Interesting question
As is sometimes the case, I’m probably out of step on this issue:
IE :
There are no such things as innate human rights. So called human rights can and have been removed or ignored at the whim of governments. The rest of the world does bugger all.
Australia is in breach of Human Rights Conventions we have signed because of our bipartisan policy on refugees. We have also been criticised by Amnesty International on the same matter. My government has simply ignored any criticism and continued with the policy . That seems to be the common response by governments criticised for human rights violations
The US interned thousands of Japanese American citizens during WW2.
More recently The US has made it possible to ignore the right of habeas corpus for Americans and non American Citizens with The Patriot Act . It established Guantanamo Bay prison to hold suspected terrorists, without charge .
The US also practiced ‘rendition’, where a terrorist suspect would be sent to a country les squeamish about torture, such as Egypt.

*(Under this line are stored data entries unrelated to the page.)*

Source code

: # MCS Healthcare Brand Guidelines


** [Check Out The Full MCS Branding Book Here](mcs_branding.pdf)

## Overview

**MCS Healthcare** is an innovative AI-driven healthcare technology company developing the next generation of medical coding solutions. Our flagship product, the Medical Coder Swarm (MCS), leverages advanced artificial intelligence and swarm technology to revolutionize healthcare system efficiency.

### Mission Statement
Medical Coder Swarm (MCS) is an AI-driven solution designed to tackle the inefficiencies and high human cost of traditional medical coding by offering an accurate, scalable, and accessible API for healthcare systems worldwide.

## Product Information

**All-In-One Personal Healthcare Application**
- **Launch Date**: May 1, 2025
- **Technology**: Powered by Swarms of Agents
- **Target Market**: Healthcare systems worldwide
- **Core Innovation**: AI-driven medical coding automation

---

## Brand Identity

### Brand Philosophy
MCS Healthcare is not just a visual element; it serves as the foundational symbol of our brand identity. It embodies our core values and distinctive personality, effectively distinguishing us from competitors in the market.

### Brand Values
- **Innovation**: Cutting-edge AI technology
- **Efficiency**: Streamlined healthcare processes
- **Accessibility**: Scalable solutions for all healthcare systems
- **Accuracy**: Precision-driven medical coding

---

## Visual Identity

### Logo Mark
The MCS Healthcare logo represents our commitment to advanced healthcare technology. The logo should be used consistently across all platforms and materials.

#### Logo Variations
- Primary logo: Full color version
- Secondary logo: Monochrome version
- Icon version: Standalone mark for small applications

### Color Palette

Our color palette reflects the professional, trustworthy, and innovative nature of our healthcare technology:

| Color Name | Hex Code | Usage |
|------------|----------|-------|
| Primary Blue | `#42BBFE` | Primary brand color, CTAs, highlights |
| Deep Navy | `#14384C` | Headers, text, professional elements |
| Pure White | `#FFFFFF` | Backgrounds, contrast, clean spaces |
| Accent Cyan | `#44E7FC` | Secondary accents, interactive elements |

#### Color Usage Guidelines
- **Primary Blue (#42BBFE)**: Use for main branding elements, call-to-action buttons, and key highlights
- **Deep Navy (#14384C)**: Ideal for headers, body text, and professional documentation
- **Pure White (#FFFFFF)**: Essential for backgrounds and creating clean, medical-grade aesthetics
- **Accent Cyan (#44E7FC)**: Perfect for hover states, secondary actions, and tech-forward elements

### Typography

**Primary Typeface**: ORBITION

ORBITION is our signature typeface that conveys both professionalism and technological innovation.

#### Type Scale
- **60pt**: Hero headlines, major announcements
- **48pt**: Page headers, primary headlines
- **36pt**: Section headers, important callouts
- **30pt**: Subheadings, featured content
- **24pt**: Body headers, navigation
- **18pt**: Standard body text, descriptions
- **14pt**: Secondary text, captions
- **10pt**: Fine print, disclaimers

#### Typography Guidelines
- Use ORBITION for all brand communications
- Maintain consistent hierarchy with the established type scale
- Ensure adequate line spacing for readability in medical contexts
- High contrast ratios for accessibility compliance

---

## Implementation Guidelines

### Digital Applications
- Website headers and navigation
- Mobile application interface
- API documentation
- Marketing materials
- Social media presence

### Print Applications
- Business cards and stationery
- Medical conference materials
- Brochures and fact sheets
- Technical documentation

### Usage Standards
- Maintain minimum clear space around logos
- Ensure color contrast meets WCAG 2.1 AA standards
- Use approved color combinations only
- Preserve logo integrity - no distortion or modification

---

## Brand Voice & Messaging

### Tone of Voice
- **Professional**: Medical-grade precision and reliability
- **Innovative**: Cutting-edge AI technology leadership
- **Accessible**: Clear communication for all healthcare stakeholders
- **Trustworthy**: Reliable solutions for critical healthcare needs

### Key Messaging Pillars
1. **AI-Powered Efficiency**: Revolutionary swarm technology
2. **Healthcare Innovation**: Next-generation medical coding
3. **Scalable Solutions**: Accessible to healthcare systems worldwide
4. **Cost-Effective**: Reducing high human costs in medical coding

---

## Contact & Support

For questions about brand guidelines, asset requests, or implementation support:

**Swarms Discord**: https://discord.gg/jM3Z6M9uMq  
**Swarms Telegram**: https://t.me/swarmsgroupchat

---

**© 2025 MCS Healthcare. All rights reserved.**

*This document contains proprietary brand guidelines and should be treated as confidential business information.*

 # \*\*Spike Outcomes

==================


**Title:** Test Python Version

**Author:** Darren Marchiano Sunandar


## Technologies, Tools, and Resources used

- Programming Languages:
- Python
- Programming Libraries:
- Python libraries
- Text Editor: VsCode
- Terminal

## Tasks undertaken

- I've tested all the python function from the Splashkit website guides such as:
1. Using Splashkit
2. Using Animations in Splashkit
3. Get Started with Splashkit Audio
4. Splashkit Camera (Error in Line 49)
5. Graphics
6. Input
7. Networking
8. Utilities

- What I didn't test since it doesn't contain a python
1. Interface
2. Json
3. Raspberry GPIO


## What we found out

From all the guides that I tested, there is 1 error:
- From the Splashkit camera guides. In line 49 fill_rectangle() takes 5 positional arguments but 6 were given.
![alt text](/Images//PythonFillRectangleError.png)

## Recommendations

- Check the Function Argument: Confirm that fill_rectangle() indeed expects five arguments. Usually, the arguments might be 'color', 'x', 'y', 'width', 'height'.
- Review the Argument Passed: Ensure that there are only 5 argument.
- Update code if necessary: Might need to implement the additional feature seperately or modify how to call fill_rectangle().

On one occasion, an Australian called David Hicks (from Adelaide actually) was kidnapped by the US from a foreign country and taken to Guantanamo Bay. He was held there and questioned for 3 years, without charge. He was returned to Oz when it finally sank in that the bloke was just gormless and rather stupid.
I’m sure there are many more examples, in may countries. My point is that most of not all governments will ignore any so called human right son political expedience.
------the US did not invade Iraq because Hussein Hassam was wiping out the Kurds with poison gas, but because he allegedly had weapons mass destruction., Mainly though to protect US oil interests.
I can’t think of a war waged on moral principle, or to protect human rights…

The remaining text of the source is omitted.